Review Of Work And Other Sins, by Charlie LeDuff
Copyright © by Dan Schneider, 11/25/05


  The name Charlie LeDuff was, a couple years ago, associated with another of those scandalous incidents of a newspaper reporter’s malfeasance. There had been reporters accused of making up details to ‘liven up’ their reportage, and some even won Pulitzer Prizes for it, but LeDuff was accused of plagiarizing some parts of a book about kayaking down the Los Angeles River for a fluff story he was writing about the same topic, even though it was merely an uncredited distillation of factoids. While this had nothing to do with his reporting his name was bandied about as another example of the faux ‘liberal media bias’ because LeDuff is a decidedly pro-working class writer, much in the vein of a Studs Terkel.

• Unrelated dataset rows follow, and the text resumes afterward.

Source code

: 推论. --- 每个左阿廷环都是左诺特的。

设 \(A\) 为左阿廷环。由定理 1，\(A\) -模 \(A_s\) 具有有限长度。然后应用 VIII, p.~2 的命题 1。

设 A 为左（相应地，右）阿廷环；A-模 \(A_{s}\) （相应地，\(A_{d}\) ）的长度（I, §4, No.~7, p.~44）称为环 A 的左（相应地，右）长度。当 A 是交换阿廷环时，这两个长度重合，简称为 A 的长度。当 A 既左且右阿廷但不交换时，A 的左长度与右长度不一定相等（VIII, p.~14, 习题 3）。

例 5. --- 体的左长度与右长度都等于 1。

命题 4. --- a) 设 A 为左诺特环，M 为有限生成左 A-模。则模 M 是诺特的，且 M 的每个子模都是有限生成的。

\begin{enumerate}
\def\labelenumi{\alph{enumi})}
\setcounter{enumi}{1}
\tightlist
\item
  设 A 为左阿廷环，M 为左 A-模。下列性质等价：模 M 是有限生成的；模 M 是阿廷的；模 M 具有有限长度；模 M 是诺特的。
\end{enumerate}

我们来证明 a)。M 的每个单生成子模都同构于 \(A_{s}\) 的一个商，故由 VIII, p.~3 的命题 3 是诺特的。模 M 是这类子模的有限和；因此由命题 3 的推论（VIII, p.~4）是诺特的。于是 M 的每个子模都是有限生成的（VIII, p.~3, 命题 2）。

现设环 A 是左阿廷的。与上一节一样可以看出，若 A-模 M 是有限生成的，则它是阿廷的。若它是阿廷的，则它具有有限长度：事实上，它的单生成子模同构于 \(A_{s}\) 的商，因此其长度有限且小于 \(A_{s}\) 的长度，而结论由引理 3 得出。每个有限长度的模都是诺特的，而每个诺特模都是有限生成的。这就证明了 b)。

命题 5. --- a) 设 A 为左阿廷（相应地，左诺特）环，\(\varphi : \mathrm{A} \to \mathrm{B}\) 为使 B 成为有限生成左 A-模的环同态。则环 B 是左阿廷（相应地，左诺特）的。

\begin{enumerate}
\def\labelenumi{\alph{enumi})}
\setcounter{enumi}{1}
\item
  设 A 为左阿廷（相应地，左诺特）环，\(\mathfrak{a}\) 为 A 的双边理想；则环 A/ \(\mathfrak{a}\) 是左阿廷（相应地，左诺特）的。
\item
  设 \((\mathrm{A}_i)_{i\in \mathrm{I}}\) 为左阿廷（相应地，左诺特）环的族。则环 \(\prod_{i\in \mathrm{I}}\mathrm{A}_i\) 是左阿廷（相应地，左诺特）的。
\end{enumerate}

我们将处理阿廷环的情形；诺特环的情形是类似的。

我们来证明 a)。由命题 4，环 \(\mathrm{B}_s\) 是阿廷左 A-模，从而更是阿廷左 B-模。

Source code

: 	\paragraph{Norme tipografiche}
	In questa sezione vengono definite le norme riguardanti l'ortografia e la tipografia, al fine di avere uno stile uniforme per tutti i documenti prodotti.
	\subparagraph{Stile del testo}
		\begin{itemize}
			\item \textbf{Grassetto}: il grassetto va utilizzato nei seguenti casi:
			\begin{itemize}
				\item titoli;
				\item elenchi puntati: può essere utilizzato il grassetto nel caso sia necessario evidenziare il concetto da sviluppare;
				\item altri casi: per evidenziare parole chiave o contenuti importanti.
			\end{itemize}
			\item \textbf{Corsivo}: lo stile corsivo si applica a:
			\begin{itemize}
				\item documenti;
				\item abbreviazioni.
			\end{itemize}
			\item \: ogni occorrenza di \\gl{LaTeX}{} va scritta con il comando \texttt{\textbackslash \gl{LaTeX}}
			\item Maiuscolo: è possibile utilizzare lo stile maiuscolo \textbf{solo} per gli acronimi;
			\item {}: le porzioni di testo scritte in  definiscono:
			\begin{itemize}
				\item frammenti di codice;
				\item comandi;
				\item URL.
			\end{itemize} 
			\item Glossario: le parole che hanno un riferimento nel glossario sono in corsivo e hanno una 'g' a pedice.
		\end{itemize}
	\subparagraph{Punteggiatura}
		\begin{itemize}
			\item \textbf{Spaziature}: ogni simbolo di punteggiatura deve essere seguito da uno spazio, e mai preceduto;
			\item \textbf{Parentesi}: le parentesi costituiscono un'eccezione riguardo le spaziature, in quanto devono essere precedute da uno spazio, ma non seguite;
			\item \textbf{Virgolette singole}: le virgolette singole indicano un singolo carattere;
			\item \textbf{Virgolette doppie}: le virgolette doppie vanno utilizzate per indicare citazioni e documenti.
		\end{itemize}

  I do not know whether the charges of plagiarism were true or not, yet know that such charges are rife in the literary world, to discredit people whose opinions- usually political, differ from the accuser’s, but this had no bearing on his reporting, nor the flavor of the mini-vignettes he paints, culled from a weekly New York Times column called Bending Elbows, he wrote in the late 1990s-early 2000s, in the book Work And Other Sins: Life In New York City And Thereabouts. In dozens of small tales LeDuff really captures the essence of New York City’s underside, the way, a century earlier, Jacob Riis chronicled it in photographs, in How The Other Half Lives.

  LeDuff proudly declaims, ‘New York is a glamorous city, constituted mostly of nobodies’, and on that score he is right. But, o, what nobodies there are! from people coping with the aftermath of 9/11 to the remains of what was once New York’s thriving fishing and gaming industries, to the gay underworld, to assorted dives and bars around town, LeDuff paints unflinching portraits of real people. Yet, they are snapshots- not studied portraits. We get a wry smile, a man atop the Empire State Building, men who think they can get around the rules and regulations of the city, be it in Jamaica Bay, or in a strip club, or immigrants who will never make it in the new land, hopeful, perhaps, that their children will….We are left wanting more, as we so often are in life, and I know, and state here, that these slight but beautiful portraits will be transmogrified at some future dates in works of mine into fully realized characters. There seems to me, at least, an inner demand to do so. Such is the power of LeDuff’s prose. Yet, there are limits on it. The best of the pieces clock in at 800-1200 words. Above that threshold LeDuff’s magic genericizes, and he becomes just another reporter.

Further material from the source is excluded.